Mohon tunggu...
fariz akbar
fariz akbar Mohon Tunggu... Jurnalis - manusia

halo

Selanjutnya

Tutup

Kebijakan

Suudzon

26 September 2019   21:38 Diperbarui: 26 September 2019   21:51 35
+
Laporkan Konten
Laporkan Akun
Kompasiana adalah platform blog. Konten ini menjadi tanggung jawab bloger dan tidak mewakili pandangan redaksi Kompas.
Lihat foto
Bagikan ide kreativitasmu dalam bentuk konten di Kompasiana | Sumber gambar: Freepik

Tergerak melihat berita di televisi, resah hingga ahirnya saya coba menganalisa inti permasalahannya. Tentu dibarengi dengan sumber tertulis dan tidak tertulis namun berdasarkan pengalaman.
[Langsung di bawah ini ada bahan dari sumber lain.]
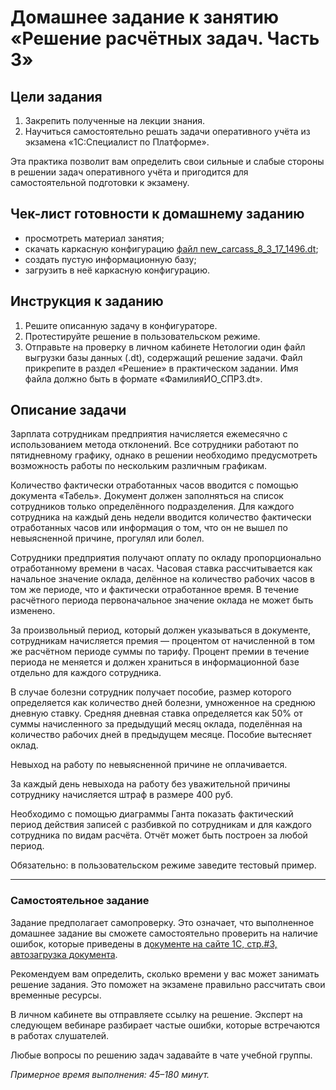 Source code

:# Домашнее задание к занятию «Решение расчётных задач. Часть 3»

## Цели задания

1. Закрепить полученные на лекции знания.
2. Научиться самостоятельно решать задачи оперативного учёта из экзамена «1С:Специалист по Платформе».

Эта практика позволит вам определить свои сильные и слабые стороны в решении задач оперативного учёта и пригодится для самостоятельной подготовки к экзамену.

## Чек-лист готовности к домашнему заданию

- просмотреть материал занятия;
- скачать каркасную конфигурацию [файл new_carcass_8_3_17_1496.dt](https://github.com/Bofh82/onec-mid-homeworks/blob/main/OCPS/new_carcass_8_3_17_1496.dt);
- создать пустую информационную базу;
- загрузить в неё каркасную конфигурацию.

## Инструкция к заданию

1. Решите описанную задачу в конфигураторе.
2. Протестируйте решение в пользовательском режиме.
3. Отправьте на проверку в личном кабинете Нетологии один файл выгрузки базы данных (.dt), содержащий решение задачи. Файл прикрепите в раздел «Решение» в практическом задании. Имя файла должно быть в формате «ФамилияИО_СПР3.dt».

## Описание задачи

Зарплата сотрудникам предприятия начисляется ежемесячно с использованием метода отклонений. Все сотрудники работают по пятидневному графику, однако в решении необходимо предусмотреть возможность работы по нескольким различным графикам.

Количество фактически отработанных часов вводится с помощью документа «Табель». Документ должен заполняться на список сотрудников только определённого подразделения. Для каждого сотрудника на каждый день недели вводится количество фактически отработанных часов или информация о том, что он не вышел по невыясненной причине, прогулял или болел.

Сотрудники предприятия получают оплату по окладу пропорционально отработанному времени в часах. Часовая ставка рассчитывается как начальное значение оклада, делённое на количество рабочих часов в том же периоде, что и фактически отработанное время. В течение расчётного периода первоначальное значение оклада не может быть изменено.

За произвольный период, который должен указываться в документе, сотрудникам начисляется премия — процентом от начисленной в том же расчётном периоде суммы по тарифу. Процент премии в течение периода не меняется и должен храниться в информационной базе отдельно для каждого сотрудника.

В случае болезни сотрудник получает пособие, размер которого определяется как количество дней болезни, умноженное на среднюю дневную ставку. Средняя дневная ставка определяется как 50% от суммы начисленного за предыдущий месяц оклада, поделённая на количество рабочих дней в предыдущем месяце. Пособие вытесняет оклад.

Невыход на работу по невыясненной причине не оплачивается.

За каждый день невыхода на работу без уважительной причины сотруднику начисляется штраф в размере 400 руб.

Необходимо с помощью диаграммы Ганта показать фактический период действия записей с разбивкой по сотрудникам и для каждого сотрудника по видам расчёта. Отчёт может быть построен за любой период.

Обязательно: в пользовательском режиме заведите тестовый пример.

------

### Самостоятельное задание 

Задание предполагает самопроверку. Это означает, что выполненное домашнее задание вы сможете самостоятельно проверить на наличие ошибок, которые приведены в [документе на сайте 1С, стр.#3, автозагрузка документа](https://static.1c.ru/rus/partners/training/files/ATT83PL.rtf?356jhteyner67j340).

Рекомендуем вам определить, сколько времени у вас может занимать решение задания. Это поможет на экзамене правильно рассчитать свои временные ресурсы.

В личном кабинете вы отправляете ссылку на решение. Эксперт на следующем вебинаре разбирает частые ошибки, которые встречаются в работах слушателей.

Любые вопросы по решению задач задавайте в чате учебной группы.

*Примерное время выполнения: 45–180 минут.*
Melihat acara diskusi di televisi bapak mentri seakan mengaminkan dan menggiring opini, bahwa aksi mahasiswa kemarin didompleng pihak yang berkepentingan. Tapi menurut saya, sudahlah jangan disuudzoni nikmati saja dan coba tanggapi serius akui saja kejadian itu merupakan hasil belajar atau malah pembelajaran.

Lalu misalnya nih kalau kesuudzonan bapak mentri kita balas dengan suudzon balik. Pertama, pemerintah gak usah khawatir dong karena periode sekarang mereka punya 60 persen dukungan diparlemen, mengingat periode kemarin aja 40 persen dukungan tamat kok sampe lima tahun.

Kedua, mari kita flashback ke beberapa hari lalu tentang revisi UU KPK nah, apa mungkin (kemungkinan sih benar, menurut saya lho tapi kan ini Cuma suudzon), revisi UU KPK merupakan tandingan hasil sakit hati tahun lalu, dimana saat gencar timbul kasus kasus di dalam Lembaga pemasyarakatan yang diakibatkan napi korupsi sehingga kepala lapas dicopot sehingga pula singgasana sang bapak mentri terguncang.

Yap saat itu temuan kasus lapas bermula "hanya" saat seorang jurnalis mengunjungi lapas, lalu melihat ada kejanggalan dan mencari titik terang. Makadari itu bisa kita baca hasil revisi UU KPK mengarah pada disulitkannya mekanisme pemeriksaan terhadap terduga pelaku korupsi.

Padahal selaku mantan mahasiswa jurnalistik, yang saya tahu di negara demokrasi keberadaan pers menjadi salah satu pilar negara disamping eksekutif, legislatif dan yudikatif. itulah mengapa saya memberi tanda kutip untuk kata hanya pada kalimat diatas.

Suudzon ke tiga, kenapa berbarengan dengan wacana pindahnya ibukota yang mungkin akan menghabiskan anggaran setara penjualan beratus atau bahkan berjuta hektar sawah di Kabupaten Garut, entahlah.

Mungkin saat membaca ini teman teman sudah ada gambaran dari pernyataan sang jurnalis Najwa shihab yang entah sudah di repost berapa kali, namun dalam hal ini saat menulis, saya belum melihat postingan tersebut karena kuota habis, haha.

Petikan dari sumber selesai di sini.